The fly is currently rubbing its two front legs together. You’ve probably seen a fly do that, looking like a Disney villain rubbing his hands together while plotting something devious. The fly, however, doesn’t have nearly enough brain cells to plot anything, devious or otherwise. It rubs its legs together because it’s removing dust from its feet. It tastes with its feet, and it would rather not taste grime.
Perhaps ‘rather not’ isn’t quite the correct term. That would imply it thinks about the taste of its food, and it doesn’t. But it does seem to demonstrate an evolutionary preference for clean taste buds, although that’s about as far as its cognitive abilities go.
“Jonah-” a fork clatters onto a countertop- “If you don’t stop yelling, you don’t get dessert.”
“Hmph. Fine. Sorry.” The boy is silent for a moment. “If I eat my vegetables, can I have an ice cream after dinner?”
The man picks up the fork and begins to fish the vegetables out of the pot with it, laying them in a ceramic dish. “No ice cream, but you can have a piece of candy.”
The boy pouts. “Why?”
“It’s cold out today,” the man says. “So no cold food.”
“It’s not thaaaaat cold.”
“Nope.”
“Come onnnn,” the boy whines.
“No, Jonah.”
“It’s just one ice cream. Just one.”
“My answer isn’t changing,” the man says, transferring the last vegetable from the pot to the dish.
“Daaaaaad-”
Apparently, the fly is satisfied with the cleanliness of its taste buds, because it’s still again. That’s something to wonder about. How does it decide when its feet are clean enough? Does it have an absolute threshold, or does it simply approximate, like how you would guess at how long it takes to microwave a bowl of leftover pasta? Is it just second nature, the way you don’t even have to think about the amount of instant coffee powder to put in your mug? You just know it’s three and a half spoons on a good day and four on a not-so-good one.

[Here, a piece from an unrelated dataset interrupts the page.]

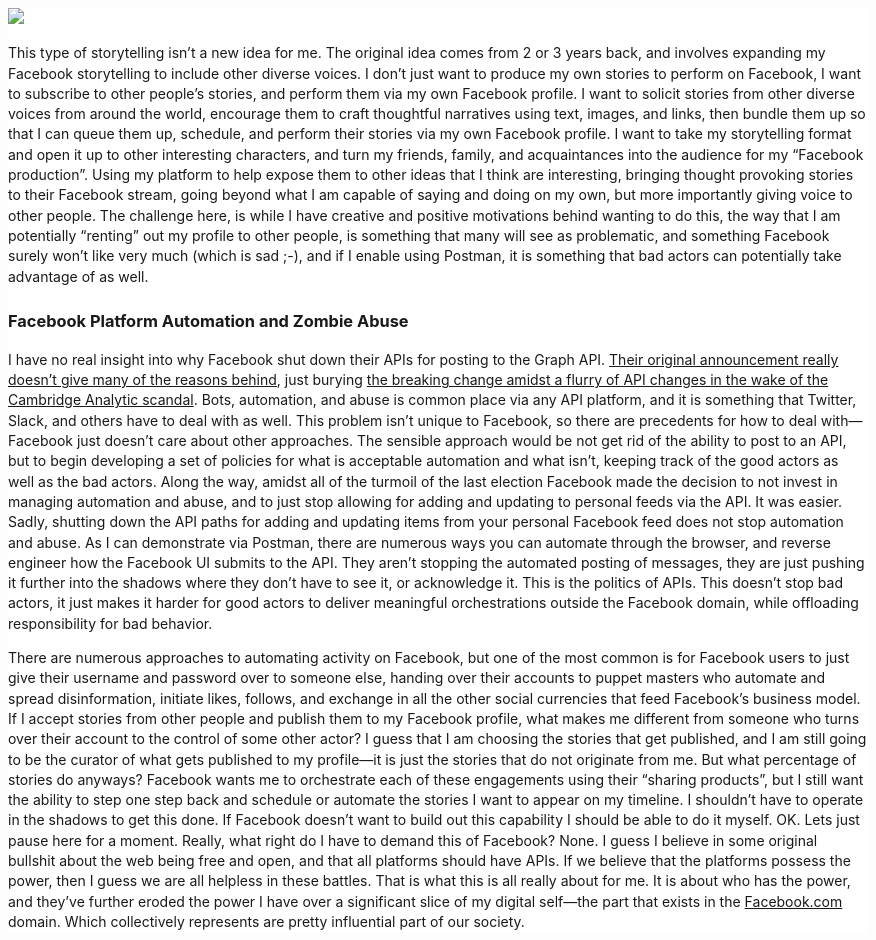 ![](https://s3.amazonaws.com/kinlane-productions2/algorotoscope-master/leaflets-of-the-russian-revolution-big-antennae-tower.jpg)

This type of storytelling isn’t a new idea for me. The original idea comes from 2 or 3 years back, and involves expanding my Facebook storytelling to include other diverse voices. I don’t just want to produce my own stories to perform on Facebook, I want to subscribe to other people’s stories, and perform them via my own Facebook profile. I want to solicit stories from other diverse voices from around the world, encourage them to craft thoughtful narratives using text, images, and links, then bundle them up so that I can queue them up, schedule, and perform their stories via my own Facebook profile. I want to take my storytelling format and open it up to other interesting characters, and turn my friends, family, and acquaintances into the audience for my “Facebook production”. Using my platform to help expose them to other ideas that I think are interesting, bringing thought provoking stories to their Facebook stream, going beyond what I am capable of saying and doing on my own, but more importantly giving voice to other people. The challenge here, is while I have creative and positive motivations behind wanting to do this, the way that I am potentially “renting” out my profile to other people, is something that many will see as problematic, and something Facebook surely won’t like very much (which is sad ;-), and if I enable using Postman, it is something that bad actors can potentially take advantage of as well.

### Facebook Platform Automation and Zombie Abuse

I have no real insight into why Facebook shut down their APIs for posting to the Graph API. [Their original announcement really doesn’t give many of the reasons behind](https://developers.facebook.com/blog/post/2018/04/24/new-facebook-platform-product-changes-policy-updates/), just burying [the breaking change amidst a flurry of API changes in the wake of the Cambridge Analytic scandal](https://developers.facebook.com/docs/graph-api/changelog/breaking-changes#login-4-24). Bots, automation, and abuse is common place via any API platform, and it is something that Twitter, Slack, and others have to deal with as well. This problem isn’t unique to Facebook, so there are precedents for how to deal with—Facebook just doesn’t care about other approaches. The sensible approach would be not get rid of the ability to post to an API, but to begin developing a set of policies for what is acceptable automation and what isn’t, keeping track of the good actors as well as the bad actors. Along the way, amidst all of the turmoil of the last election Facebook made the decision to not invest in managing automation and abuse, and to just stop allowing for adding and updating to personal feeds via the API. It was easier. Sadly, shutting down the API paths for adding and updating items from your personal Facebook feed does not stop automation and abuse. As I can demonstrate via Postman, there are numerous ways you can automate through the browser, and reverse engineer how the Facebook UI submits to the API. They aren’t stopping the automated posting of messages, they are just pushing it further into the shadows where they don’t have to see it, or acknowledge it. This is the politics of APIs. This doesn’t stop bad actors, it just makes it harder for good actors to deliver meaningful orchestrations outside the Facebook domain, while offloading responsibility for bad behavior.

There are numerous approaches to automating activity on Facebook, but one of the most common is for Facebook users to just give their username and password over to someone else, handing over their accounts to puppet masters who automate and spread disinformation, initiate likes, follows, and exchange in all the other social currencies that feed Facebook’s business model. If I accept stories from other people and publish them to my Facebook profile, what makes me different from someone who turns over their account to the control of some other actor? I guess that I am choosing the stories that get published, and I am still going to be the curator of what gets published to my profile—it is just the stories that do not originate from me. But what percentage of stories do anyways? Facebook wants me to orchestrate each of these engagements using their “sharing products”, but I still want the ability to step one step back and schedule or automate the stories I want to appear on my timeline. I shouldn’t have to operate in the shadows to get this done. If Facebook doesn’t want to build out this capability I should be able to do it myself. OK. Lets just pause here for a moment. Really, what right do I have to demand this of Facebook? None. I guess I believe in some original bullshit about the web being free and open, and that all platforms should have APIs. If we believe that the platforms possess the power, then I guess we are all helpless in these battles. That is what this is all really about for me. It is about who has the power, and they’ve further eroded the power I have over a significant slice of my digital self—the part that exists in the [Facebook.com](http://Facebook.com) domain. Which collectively represents are pretty influential part of our society.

“Fine, you can have an ice cream, but you have to drink some hot water right after, okay?”
“Yay! Okay!”
The man rolls his eyes and reaches for the cupboard door, pulling it open to look for something.
The movement startles the fly, which removes itself hastily from the cupboard door and zips away, vanishing from sight once again.
The family of two doesn’t know. No one knows it was ever there except you and me.